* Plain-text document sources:

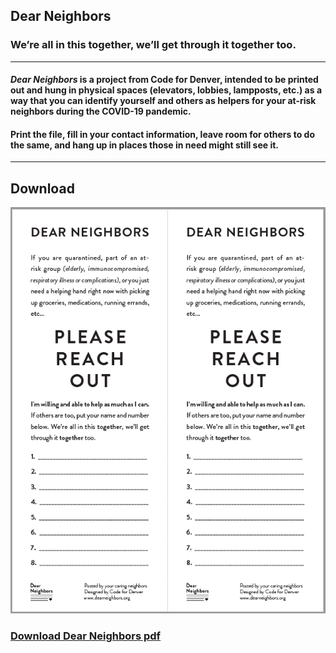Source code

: ## Dear Neighbors

### We’re all in this together, we’ll get through it together too.

---

#### *Dear Neighbors* is a project from Code for Denver, intended to be printed out and hung in physical spaces (elevators, lobbies, lampposts, etc.) as a way that you can identify yourself and others as helpers for your at-risk neighbors during the COVID-19 pandemic. 

#### Print the file, fill in your contact information, leave room for others to do the same, and hang up in places those in need might still see it. 

---

## Download

<a href="https://github.com/codefordenver/dearneighbors/raw/master/Dear%20Neighbors.pdf"><img src="https://raw.githubusercontent.com/codefordenver/dearneighbors/master/Dear%20Neighbors%20Screenshot.PNG" alt="Dear Neighbors Screenshot" id="download-dear-neighbors-pdf-png"/></a>

### [Download Dear Neighbors pdf](https://github.com/codefordenver/dearneighbors/raw/master/Dear%20Neighbors.pdf "Dear Neighbors PDF")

* Task statement: Pictures stay out; copy every entry above exactly.

* Reply to the task:
Source code

: ## Dear Neighbors

### We’re all in this together, we’ll get through it together too.

---

#### *Dear Neighbors* is a project from Code for Denver, intended to be printed out and hung in physical spaces (elevators, lobbies, lampposts, etc.) as a way that you can identify yourself and others as helpers for your at-risk neighbors during the COVID-19 pandemic. 

#### Print the file, fill in your contact information, leave room for others to do the same, and hang up in places those in need might still see it. 

---

## Download

<a href="https://github.com/codefordenver/dearneighbors/raw/master/Dear%20Neighbors.pdf"><img src="https://raw.githubusercontent.com/codefordenver/dearneighbors/master/Dear%20Neighbors%20Screenshot.PNG" alt="Dear Neighbors Screenshot" id="download-dear-neighbors-pdf-png"/></a>

### [Download Dear Neighbors pdf](https://github.com/codefordenver/dearneighbors/raw/master/Dear%20Neighbors.pdf "Dear Neighbors PDF")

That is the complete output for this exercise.